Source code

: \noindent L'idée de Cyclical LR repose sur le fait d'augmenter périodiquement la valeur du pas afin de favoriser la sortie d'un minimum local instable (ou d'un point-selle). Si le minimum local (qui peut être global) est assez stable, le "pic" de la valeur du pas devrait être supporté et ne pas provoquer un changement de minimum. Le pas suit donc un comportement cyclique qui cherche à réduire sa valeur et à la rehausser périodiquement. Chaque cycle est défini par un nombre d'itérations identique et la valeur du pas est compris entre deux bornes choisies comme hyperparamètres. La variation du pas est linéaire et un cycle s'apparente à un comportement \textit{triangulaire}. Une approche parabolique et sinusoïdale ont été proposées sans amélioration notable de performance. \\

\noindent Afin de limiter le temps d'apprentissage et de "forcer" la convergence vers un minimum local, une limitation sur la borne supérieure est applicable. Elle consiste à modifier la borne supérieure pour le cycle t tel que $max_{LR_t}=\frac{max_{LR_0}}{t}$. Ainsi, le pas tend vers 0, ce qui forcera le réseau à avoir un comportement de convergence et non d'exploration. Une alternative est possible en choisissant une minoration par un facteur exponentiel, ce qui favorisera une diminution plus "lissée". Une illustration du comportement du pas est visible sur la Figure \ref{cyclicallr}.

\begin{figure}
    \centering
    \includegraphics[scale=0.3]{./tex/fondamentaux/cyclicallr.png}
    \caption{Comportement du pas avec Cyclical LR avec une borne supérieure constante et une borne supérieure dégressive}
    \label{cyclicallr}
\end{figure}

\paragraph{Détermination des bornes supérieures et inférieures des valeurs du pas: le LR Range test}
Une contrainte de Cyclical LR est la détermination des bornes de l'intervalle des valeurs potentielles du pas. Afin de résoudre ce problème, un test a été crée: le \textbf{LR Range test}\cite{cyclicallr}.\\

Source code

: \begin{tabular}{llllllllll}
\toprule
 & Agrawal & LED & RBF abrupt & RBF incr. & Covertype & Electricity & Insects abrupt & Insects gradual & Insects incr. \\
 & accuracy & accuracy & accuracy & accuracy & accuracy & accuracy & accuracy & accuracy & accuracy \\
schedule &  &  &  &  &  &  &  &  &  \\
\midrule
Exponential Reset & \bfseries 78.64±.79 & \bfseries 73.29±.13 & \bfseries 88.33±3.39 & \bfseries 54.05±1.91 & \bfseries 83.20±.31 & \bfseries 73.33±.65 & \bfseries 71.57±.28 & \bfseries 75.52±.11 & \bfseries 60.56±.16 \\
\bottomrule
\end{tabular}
________________________
Each line of the data is to be transcribed exactly, with nothing left out.

Source code

: \noindent L'idée de Cyclical LR repose sur le fait d'augmenter périodiquement la valeur du pas afin de favoriser la sortie d'un minimum local instable (ou d'un point-selle). Si le minimum local (qui peut être global) est assez stable, le "pic" de la valeur du pas devrait être supporté et ne pas provoquer un changement de minimum. Le pas suit donc un comportement cyclique qui cherche à réduire sa valeur et à la rehausser périodiquement. Chaque cycle est défini par un nombre d'itérations identique et la valeur du pas est compris entre deux bornes choisies comme hyperparamètres. La variation du pas est linéaire et un cycle s'apparente à un comportement \textit{triangulaire}. Une approche parabolique et sinusoïdale ont été proposées sans amélioration notable de performance. \\

\noindent Afin de limiter le temps d'apprentissage et de "forcer" la convergence vers un minimum local, une limitation sur la borne supérieure est applicable. Elle consiste à modifier la borne supérieure pour le cycle t tel que $max_{LR_t}=\frac{max_{LR_0}}{t}$. Ainsi, le pas tend vers 0, ce qui forcera le réseau à avoir un comportement de convergence et non d'exploration. Une alternative est possible en choisissant une minoration par un facteur exponentiel, ce qui favorisera une diminution plus "lissée". Une illustration du comportement du pas est visible sur la Figure \ref{cyclicallr}.

\begin{figure}
    \centering
    \includegraphics[scale=0.3]{./tex/fondamentaux/cyclicallr.png}
    \caption{Comportement du pas avec Cyclical LR avec une borne supérieure constante et une borne supérieure dégressive}
    \label{cyclicallr}
\end{figure}

\paragraph{Détermination des bornes supérieures et inférieures des valeurs du pas: le LR Range test}
Une contrainte de Cyclical LR est la détermination des bornes de l'intervalle des valeurs potentielles du pas. Afin de résoudre ce problème, un test a été crée: le \textbf{LR Range test}\cite{cyclicallr}.\\

Source code

: \begin{tabular}{llllllllll}
\toprule
 & Agrawal & LED & RBF abrupt & RBF incr. & Covertype & Electricity & Insects abrupt & Insects gradual & Insects incr. \\
 & accuracy & accuracy & accuracy & accuracy & accuracy & accuracy & accuracy & accuracy & accuracy \\
schedule &  &  &  &  &  &  &  &  &  \\
\midrule
Exponential Reset & \bfseries 78.64±.79 & \bfseries 73.29±.13 & \bfseries 88.33±3.39 & \bfseries 54.05±1.91 & \bfseries 83.20±.31 & \bfseries 73.33±.65 & \bfseries 71.57±.28 & \bfseries 75.52±.11 & \bfseries 60.56±.16 \\
\bottomrule
\end{tabular}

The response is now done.